R. John Wright blogs about the process currently happening to design the souvenir doll for the 'In the Beginning' event coming up at the RJW Convention. This ticketed dinner is the first breakout event of the convention. The delicious meal will include themed decorations, favors and door prizes.  John and Susan will reminisce on the inspirations of their earliest dolls made in their Brattleboro apartment.

 

 

We're working on the 'In the Beginning...' event doll right now. The souvenir will be based on the sketch I did of a Steiff child doll which inspired me to become a dollmaker. This Steiff doll - circa 1911 - has proven to be quite inspirational. She's an unusual large-size - 17 inches (the same size as our Steiff Kinder dolls). We took her apart (and put her back together again!) and it was very interesting to see how she was made.

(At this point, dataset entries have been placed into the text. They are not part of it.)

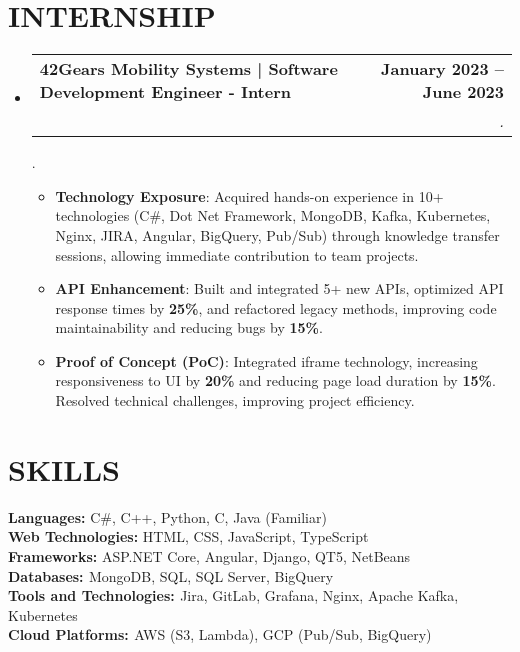 \documentclass[letterpaper,11pt]{article}
\makeatletter
\newcommand{\resumeItem}[1]{
  \item\small{
    {#1 \vspace{-2pt}}
  }
}
\newcommand{\resumeSubheading}[4]{
  \vspace{-2pt}\item
    \begin{tabular*}{1.0\textwidth}[t]{l@{\extracolsep{\fill}}r}
      \textbf{\large#1} & \textbf{\small #2} \\
      \textit{\large#3} & \textit{\small #4} \\
      
    \end{tabular*}\vspace{-7pt}
}
\newcommand{\resumeSubHeadingListStart}{\begin{itemize}[leftmargin=0.0in, label={}]}
\newcommand{\resumeSubHeadingListEnd}{\end{itemize}}
\newcommand{\resumeItemListStart}{\begin{itemize}}
\newcommand{\resumeItemListEnd}{\end{itemize}\vspace{-5pt}}
\makeatother
\begin{document}
\section{INTERNSHIP}
    \resumeSubHeadingListStart
        \resumeSubheading{ \href{https://www.linkedin.com/feed/update/urn:li:activity:6892339573460926464/} \large{{42Gears Mobility Systems  | Software Development Engineer - Intern}}}{January 2023 -- June 2023 }{\vspace{-15pt}}{.}
        {\vspace{-15pt}}{.}
        \vspace{2pt}
            \resumeItemListStart
 \resumeItem{\normalsize{{\textbf{\large{Technology Exposure}}}: Acquired hands-on experience in 10+ technologies (C\#, Dot Net Framework, MongoDB, Kafka, Kubernetes, Nginx, JIRA, Angular, BigQuery, Pub/Sub) through knowledge transfer sessions, allowing immediate contribution to team projects. }}

 \resumeItem{\normalsize{{\textbf{\large{API Enhancement}}}: Built and integrated 5+ new APIs, optimized API response times by \textbf{25\%}, and refactored legacy methods, improving code maintainability and reducing bugs by \textbf{15\%}.}}

 \resumeItem{\normalsize{{\textbf{\large{Proof of Concept (PoC)}}}: Integrated iframe technology, increasing responsiveness to UI by \textbf{ 20\%} and reducing page load duration by \textbf{15\%}. Resolved technical challenges, improving project efficiency.}}
            \resumeItemListEnd
    \resumeSubHeadingListEnd

\section{SKILLS}
 \begin{itemize}[leftmargin=0.15in, label={}]
    \small{\item{
     \textbf{\normalsize{Languages:}}{ 
     \normalsize{C\#, C++, Python, C, Java (Familiar)}} \\
     \textbf{\normalsize{Web Technologies:}}{ 
     \normalsize{HTML, CSS, JavaScript, TypeScript}} \\
     \textbf{\normalsize{Frameworks:}}{ \normalsize{ASP.NET Core, Angular, Django, QT5, NetBeans}} \\
     \textbf{\normalsize{Databases: }}{ \normalsize{MongoDB, SQL, SQL Server, BigQuery}} \\
     \textbf{\normalsize{Tools and Technologies: }}{\normalsize{Jira, GitLab, Grafana, Nginx, Apache Kafka, Kubernetes}} \\
     \textbf{\normalsize{Cloud Platforms: }}{\normalsize{AWS (S3, Lambda), GCP (Pub/Sub, BigQuery)}} \\
    }}
    
 \end{itemize}
\end{document}
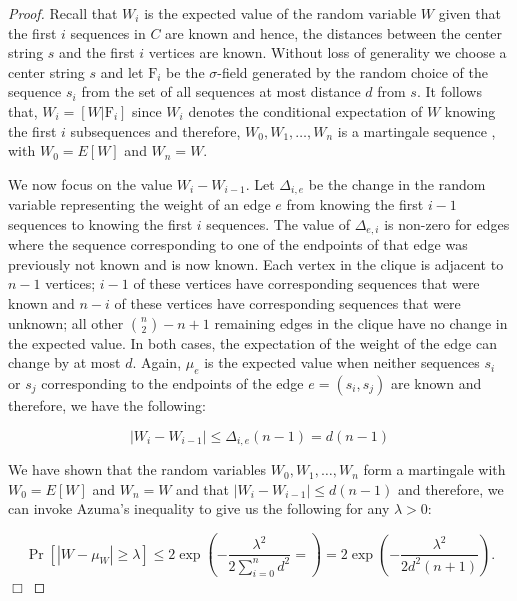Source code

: \begin{proof} Recall that $W_i$ is the expected value of the random variable $W$ given that the first $i$ sequences in $C$ are known and hence, the distances between the center string $s$ and the first $i$ vertices are known. Without loss of generality we choose a center string $s$ and let $\mathrm{F}_i$ be the $\sigma$-field generated by the random choice of the sequence $s_i$ from the set of all sequences at most distance $d$ from $s$.  It follows that, $W_i = [W | \mathrm{F}_i]$ since $W_i$ denotes the conditional expectation of $W$ knowing the first $i$ subsequences and therefore, $W_0, W_1, \ldots, W_n$ is a martingale sequence \cite{MR95}, with $W_0 = E[W]$ and $W_n = W$.

We now focus on the value $W_i - W_{i - 1}$.  Let $\Delta_{i, e}$ be the change in the random variable representing the weight of an edge $e$ from knowing the first $i -1$ sequences to knowing the first $i$ sequences. The value of $\Delta_{e, i}$ is non-zero for edges where the sequence corresponding to one of the endpoints of that edge was previously not known and is now known.  Each vertex in the clique is adjacent to $n - 1$ vertices; $i - 1$ of these vertices have corresponding sequences that were known and $n - i$ of these vertices have corresponding sequences that were unknown; all other ${n \choose 2} - n + 1$ remaining edges in the clique have no change in the expected value. In both cases, the expectation of the weight of the edge can change by at most $d$. Again, $\mu_{e}$ is the expected value when neither sequences $s_i$ or $s_j$ corresponding to the endpoints of the edge $e = (s_i, s_j)$ are known and therefore, we have the following: 

\[ |W_{i} - W_{i - 1}| \leq \Delta_{i, e} (n - 1)  = d (n - 1) \]
 

\noindent We have shown that the random variables $W_0, W_1, \ldots, W_n$ form a martingale with $W_0 = E[W]$ and $W_n = W$ and that $|W_i - W_{i - 1}| \leq d(n - 1)$ and therefore, we can invoke Azuma's inequality \cite{MR95} to give us the following for any $\lambda  > 0$:

\[ \Pr\left[ |W - \mu_W| \geq \lambda \right]  \leq  2 \exp \left( - \frac{\lambda^2}{2 \sum_{i = 0}^n d^2} =  \right) =  2 \exp \left( - \frac{\lambda^2}{2d^2(n + 1)}  \right). \] \hfill $\Box$ \end{proof}

 
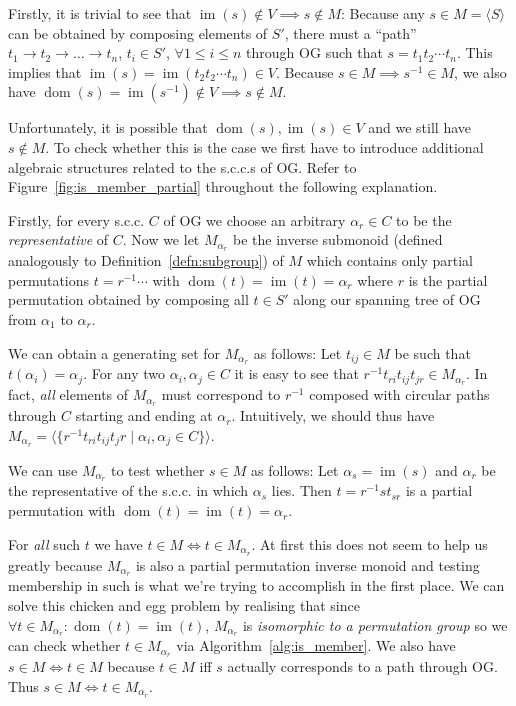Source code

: Firstly, it is trivial to see that $\operatorname{im}(s) \notin V \implies s
\notin M$: Because any $s \in M = \langle S \rangle$ can be obtained by
composing elements of $S'$, there must a ``path'' $t_1 \rightarrow t_2
\rightarrow \dots \rightarrow t_n$, $t_i \in S'$, $\forall 1 \leq i \leq n$
through $\mathrm{OG}$ such that $s = t_1 t_2 \cdots t_n$. This implies that
$\operatorname{im}(s) = \operatorname{im}(t_2 t_2 \cdots t_n) \in V$. Because
$s \in M \implies s^{-1} \in M$, we also have $\operatorname{dom}(s) =
\operatorname{im}(s^{-1}) \notin V \implies s \notin M$.

Unfortunately, it is possible that $\operatorname{dom}(s), \operatorname{im}(s)
\in V$ and we still have $s \notin M$. To check whether this is the case we
first have to introduce additional algebraic structures related to the s.c.c.s
of $\mathrm{OG}$. Refer to Figure~\ref{fig:is_member_partial} throughout the
following explanation.

Firstly, for every s.c.c. $C$ of $\mathrm{OG}$ we choose an arbitrary $\alpha_r
\in C$ to be the \textit{representative} of $C$.
%
Now we let $M_{\alpha_r}$ be the inverse submonoid (defined analogously to
Definition~\ref{defn:subgroup}) of $M$ which contains only partial permutations
$t = r^{-1} \cdots $ with $\operatorname{dom}(t) = \operatorname{im}(t) =
\alpha_r$ where $r$ is the partial permutation obtained by composing all $t \in
S'$ along our spanning tree of $\mathrm{OG}$ from $\alpha_1$ to $\alpha_r$.

We can obtain a generating set for $M_{\alpha_r}$ as follows: Let $t_{ij}
\in M$ be such that $t(\alpha_i) = \alpha_j$.
%
For any two $\alpha_i, \alpha_j \in C$ it is easy to see that $r^{-1} t_{ri}
t_{ij} t_{jr} \in M_{\alpha_r}$. In fact, \textit{all} elements of
$M_{\alpha_r}$ must correspond to $r^{-1}$ composed with circular paths through
$C$ starting and ending at $\alpha_r$. Intuitively, we should thus have
$M_{\alpha_r} = \langle\{r^{-1} t_{ri} t_{ij} t_jr \mid \alpha_i,\alpha_j \in
C\}\rangle$.

We can use $M_{\alpha_r}$ to test whether $s \in M$ as follows: Let $\alpha_s =
\operatorname{im}(s)$ and $\alpha_r$ be the representative of the s.c.c. in
which $\alpha_s$ lies. Then $t = r^{-1} s t_{sr}$ is a partial permutation with
$\operatorname{dom}(t) = \operatorname{im}(t) = \alpha_r$.

For \textit{all} such $t$ we have $t \in M \iff t \in M_{\alpha_r}$. At first
this does not seem to help us greatly because $M_{\alpha_r}$ is also a partial
permutation inverse monoid and testing membership in such is what we're trying
to accomplish in the first place. We can solve this chicken and egg problem by
realising that since $\forall t \in M_{\alpha_r}: \operatorname{dom}(t) =
\operatorname{im}(t)$, $M_{\alpha_r}$ is \textit{isomorphic to a permutation
group} so we can check whether $t \in M_{\alpha_r}$ via
Algorithm~\ref{alg:is_member}. We also have $s \in M \iff t \in M$
because $t \in M$ iff $s$ actually corresponds to a path through
$\mathrm{OG}$. Thus $s \in M \iff t \in M_{\alpha_r}$.

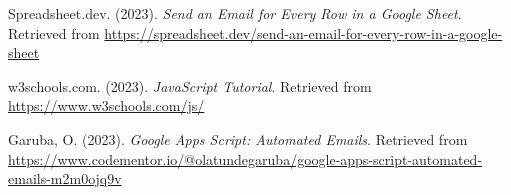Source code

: \documentclass[a4paper, 12pt]{article}
\begin{document}
\begin{thebibliography}{9}
  
    Spreadsheet.dev. (2023). \textit{Send an Email for Every Row in a Google Sheet}. Retrieved from \url{https://spreadsheet.dev/send-an-email-for-every-row-in-a-google-sheet}
    
    w3schools.com. (2023). \textit{JavaScript Tutorial}. Retrieved from \url{https://www.w3schools.com/js/}
    
    Garuba, O. (2023). \textit{Google Apps Script: Automated Emails}. Retrieved from \url{https://www.codementor.io/@olatundegaruba/google-apps-script-automated-emails-m2m0ojq9v}
    
    \end{thebibliography}
    
\end{document}
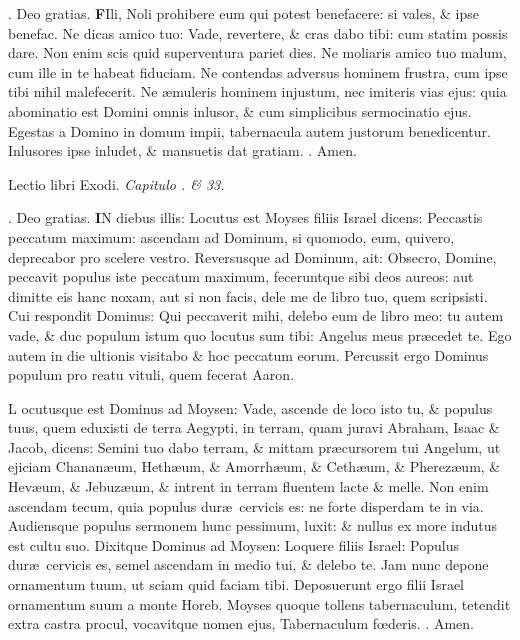\documentclass[letter,11pt]{book}
\makeatletter
\DeclareRobustCommand{\Rbar}{\vers@resp{0pt}{R}}
\newcommand{\vers@resp@sym}{\raisebox{0.2ex}{\rotatebox[origin=c]{-20}{$\m@th\rceil$}}}
\newcommand{\vers@resp}[2]{%
  {\ooalign{\hidewidth\kern#1\vers@resp@sym\hidewidth\cr#2\cr}}%
}%
\def\R{\color{Red} \Rbar . \color{black}}
\makeatother
\begin{document}
\begin{multicols*}{2}
\par \noindent \R Deo gratias.
\lettrine[lines=2]{\bfseries \color{Red} F}{}Ili, Noli prohibere eum qui potest benefacere: si vales, \& ipse benefac. Ne dicas amico tuo: Vade, revertere, \& cras dabo tibi: cum statim possis dare. Non enim scis quid superventura pariet dies. Ne moliaris amico tuo malum, cum ille in te habeat fiduciam. Ne contendas adversus hominem frustra, cum ipse tibi nihil malefecerit. Ne \ae muleris hominem injustum, nec imiteris vias ejus: quia abominatio est Domini omnis inlusor, \& cum simplicibus sermocinatio ejus. Egestas a Domino in domum impii, tabernacula autem justorum benedicentur. Inlusores ipse inludet, \& mansuetis dat gratiam. \R Amen.
\vspace{-.5em} \begin{center} {\color{Red} L}ectio libri Exodi. \itshape Capitulo . \& 33. \color{black} \end{center} \vspace{-.5em}
\par \noindent \R Deo gratias.
\lettrine[lines=2]{\bfseries \color{Red} I}{}N diebus illis: Locutus est Moyses filiis Israel dicens: Peccastis peccatum maximum: ascendam ad Dominum, si quomodo, eum, quivero, deprecabor pro scelere vestro. Reversusque ad Dominum, ait: Obsecro, Domine, peccavit populus iste peccatum maximum, feceruntque sibi deos aureos: aut dimitte eis hanc noxam, aut si non facis, dele me de libro tuo, quem scripsisti. Cui respondit Dominus: Qui peccaverit mihi, delebo eum de libro meo: tu autem vade, \& duc populum istum quo locutus sum tibi: Angelus meus pr\ae cedet te. Ego autem in die ultionis visitabo \& hoc peccatum eorum. Percussit ergo Dominus populum pro reatu vituli, quem fecerat Aaron.
\par \color{Red} L\color{black} ocutusque est Dominus ad Moysen: Vade, ascende de loco isto tu, \& populus tuus, quem eduxisti de terra Aegypti, in terram, quam juravi Abraham, Isaac \& Jacob, dicens: Semini tuo dabo terram, \& mittam pr\ae cursorem tui Angelum, ut ejiciam Chanan\ae um, Heth\ae um, \& Amorrh\ae um, \& Ceth\ae um, \& Pherez\ae um, \& Hev\ae um, \& Jebuz\ae um, \& intrent in terram fluentem lacte \& melle. Non enim ascendam tecum, quia populus dur\ae \ cervicis es: ne forte disperdam te in via. Audiensque populus
sermonem hunc pessimum, luxit: \& nullus ex more indutus est cultu suo. Dixitque Dominus ad Moysen: Loquere filiis Israel: Populus dur\ae \ cervicis es, semel ascendam in medio tui, \& delebo te. Jam nunc depone ornamentum tuum, ut sciam quid faciam tibi. Deposuerunt ergo filii Israel ornamentum suum a monte Horeb. Moyses quoque tollens tabernaculum, tetendit extra castra procul, vocavitque nomen ejus, Tabernaculum f\oe deris. \R Amen.

\end{multicols*}
\end{document}
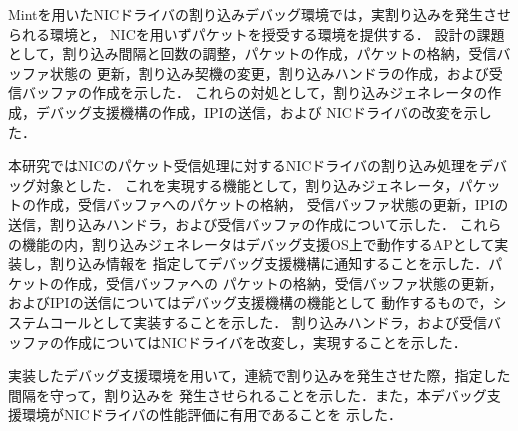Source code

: \documentclass[submit,techreq,noauthor,dvipdfmx]{ipsj}
\begin{document}
Mintを用いたNICドライバの割り込みデバッグ環境では，実割り込みを発生させられる環境と，
NICを用いずパケットを授受する環境を提供する．
設計の課題として，割り込み間隔と回数の調整，パケットの作成，パケットの格納，受信バッファ状態の
更新，割り込み契機の変更，割り込みハンドラの作成，および受信バッファの作成を示した．
これらの対処として，割り込みジェネレータの作成，デバッグ支援機構の作成，IPIの送信，および
NICドライバの改変を示した．

本研究ではNICのパケット受信処理に対するNICドライバの割り込み処理をデバッグ対象とした．
これを実現する機能として，割り込みジェネレータ，パケットの作成，受信バッファへのパケットの格納，
受信バッファ状態の更新，IPIの送信，割り込みハンドラ，および受信バッファの作成について示した．
これらの機能の内，割り込みジェネレータはデバッグ支援OS上で動作するAPとして実装し，割り込み情報を
指定してデバッグ支援機構に通知することを示した．パケットの作成，受信バッファへの
パケットの格納，受信バッファ状態の更新，およびIPIの送信についてはデバッグ支援機構の機能として
動作するもので，システムコールとして実装することを示した．
割り込みハンドラ，および受信バッファの作成についてはNICドライバを改変し，実現することを示した．

実装したデバッグ支援環境を用いて，連続で割り込みを発生させた際，指定した間隔を守って，割り込みを
発生させられることを示した．また，本デバッグ支援環境がNICドライバの性能評価に有用であることを
示した．


\end{document}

The earlier mentioned sketch of the doll turned out to be a very important little sketch. It dates from around 1972-3 - a full three years before I made my first doll. I was browsing in a bookstore and spied a huge 'coffee-table' book titled 'The Doll' by Carl Fox. The book was full of wonderful photographs of antique dolls. One photo in particular caught my attention. It was of an early (circa 1911) Steiff schoolroom with a teacher and group of adorable little pupils. I was immediately taken with the dolls! I grew up with Steiff animals but did not know they had made dolls too. I loved the way they were made out of felt.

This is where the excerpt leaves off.